Below are some records; output exactly the lines from the line with "Google Slide URL" to the line with "### List of classes", both ends kept, and nothing more.

++++++

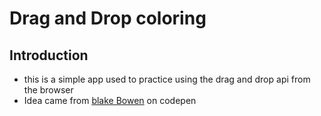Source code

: # Drag and Drop coloring

## Introduction
- this is a simple app used to practice using the drag and drop api from the browser
- Idea came from [blake Bowen](https://codepen.io/osublake/pen/VmgNJB) on codepen
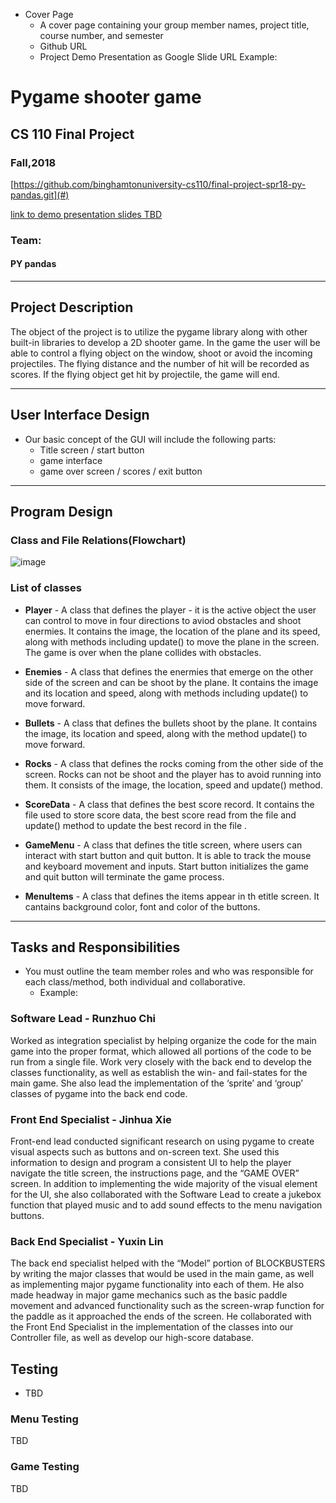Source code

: ﻿* Cover Page
    * A cover page containing your group member names, project title, course number, and semester
    * Github URL
    * Project Demo Presentation as Google Slide URL
Example:
# Pygame shooter game
## CS 110 Final Project
### Fall,2018

[https://github.com/binghamtonuniversity-cs110/final-project-spr18-py-pandas.git](#)

[link to demo presentation slides TBD](#)

### Team:
#### PY pandas

***

## Project Description
The object of the project is to utilize the pygame library along with other built-in libraries to develop a 2D shooter game. In the game the user will be able to control a flying object on the window, shoot or avoid the incoming projectiles. The flying distance and the number of hit will be recorded as scores. If the flying object get hit by projectile, the game will end.

***    

## User Interface Design
* Our basic concept of the GUI will include the following parts:
  * Title screen / start button
  * game interface
  * game over screen / scores / exit button

***        

## Program Design
### Class and File Relations(Flowchart)
![image](https://github.com/binghamtonuniversity-cs110/final-project-spr18-py-pandas/raw/master/assets/flowchart.png)

### List of classes

* **Player** - A class that defines the player - it is the active object the user can control to move in four directions to aviod obstacles and shoot enermies. It contains the image, the location of the plane and its speed, along with methods including update() to move the plane in the screen. The game is over when the plane collides with obstacles.


* **Enemies** - A class that defines the enermies that emerge on the other side of the screen and can be shoot by the plane. It contains the image and its location and speed, along with methods including update() to move forward. 


* **Bullets** - A class that defines the bullets shoot by the plane. It contains the image, its location and speed, along with the method update() to move forward. 


* **Rocks** - A class that defines the rocks coming from the other side of the screen. Rocks can not be shoot and the player has to avoid running into them. It consists of the image, the location, speed and update() method.

* **ScoreData** - A class that defines the best score record. It contains the file used to store score data, the best score read from the file and update() method to update the best record in the file .

* **GameMenu** - A class that defines the title screen, where users can interact with start button and quit button. It is able to track the mouse and keyboard movement and inputs. Start button initializes the game and quit button will terminate the game process.


* **MenuItems** - A class that defines the items appear in th etitle screen. It cantains background color, font and color of the buttons.

***

## Tasks and Responsibilities
* You must outline the team member roles and who was responsible for each class/method, both individual and collaborative.
    * Example:
### Software Lead - Runzhuo Chi

Worked as integration specialist by helping organize the code for the main game into the proper format, which allowed all portions of the code to be run from a single file. Work very closely with the back end to develop the classes functionality, as well as establish the win- and fail-states for the main game. She also lead the implementation of the ‘sprite’ and ‘group’ classes of pygame into the back end code.

### Front End Specialist - Jinhua Xie

Front-end lead conducted significant research on using pygame to create visual aspects such as buttons and on-screen text. She used this information to design and program a consistent UI to help the player navigate the title screen, the instructions page, and the “GAME OVER” screen. In addition to implementing the wide majority of the visual element for the UI, she also collaborated with the Software Lead to create a jukebox function that played music and to add sound effects to the menu navigation buttons.

### Back End Specialist - Yuxin Lin

The back end specialist helped with the “Model” portion of BLOCKBUSTERS by writing the major classes that would be used in the main game, as well as implementing major pygame functionality into each of them. He also made headway in major game mechanics such as the basic paddle movement and advanced functionality such as the screen-wrap function for the paddle as it approached the ends of the screen. He collaborated with the Front End Specialist in the implementation of the classes into our Controller file, as well as develop our high-score database.

## Testing
* TBD

### Menu Testing

TBD

### Game Testing
TBD
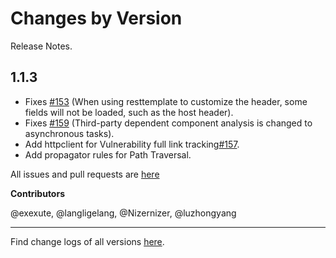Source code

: Changes by Version
==================
Release Notes.

1.1.3
------------------
* Fixes [#153](https://github.com/HXSecurity/DongTai-agent-java/issues/153) (When using resttemplate to customize the header, some fields will not be loaded, such as the host header).
* Fixes [#159](https://github.com/HXSecurity/DongTai-agent-java/issues/159) (Third-party dependent component analysis is changed to asynchronous tasks).
* Add httpclient for Vulnerability full link tracking[#157](https://github.com/HXSecurity/DongTai-agent-java/issues/157).
* Add propagator rules for Path Traversal.

All issues and pull requests are [here](https://github.com/HXSecurity/DongTai-agent-java/milestone/2)

**Contributors**

@exexute, @langligelang, @Nizernizer, @luzhongyang


------------------

Find change logs of all versions [here](changes).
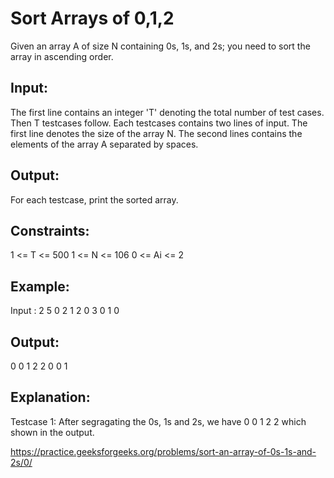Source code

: # Sort Arrays of 0,1,2

Given an array A of size N containing 0s, 1s, and 2s; you need to sort the array in ascending order.

## Input:
The first line contains an integer 'T' denoting the total number of test cases. Then T testcases follow. Each testcases contains two lines of input. The first line denotes the size of the array N. The second lines contains the elements of the array A separated by spaces.

## Output: 
For each testcase, print the sorted array.

## Constraints:
1 <= T <= 500
1 <= N <= 106
0 <= Ai <= 2

## Example:
Input :
2
5
0 2 1 2 0
3
0 1 0

## Output:
0 0 1 2 2
0 0 1

## Explanation:
Testcase 1: After segragating the 0s, 1s and 2s, we have 0 0 1 2 2 which shown in the output.

<https://practice.geeksforgeeks.org/problems/sort-an-array-of-0s-1s-and-2s/0/>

++++++

_EXERCISE OUTPUT_
    * Project Demo Presentation as Google Slide URL
Example:
# Pygame shooter game
## CS 110 Final Project
### Fall,2018

[https://github.com/binghamtonuniversity-cs110/final-project-spr18-py-pandas.git](#)

[link to demo presentation slides TBD](#)

### Team:
#### PY pandas

***

## Project Description
The object of the project is to utilize the pygame library along with other built-in libraries to develop a 2D shooter game. In the game the user will be able to control a flying object on the window, shoot or avoid the incoming projectiles. The flying distance and the number of hit will be recorded as scores. If the flying object get hit by projectile, the game will end.

***    

## User Interface Design
* Our basic concept of the GUI will include the following parts:
  * Title screen / start button
  * game interface
  * game over screen / scores / exit button

***        

## Program Design
### Class and File Relations(Flowchart)
![image](https://github.com/binghamtonuniversity-cs110/final-project-spr18-py-pandas/raw/master/assets/flowchart.png)

### List of classes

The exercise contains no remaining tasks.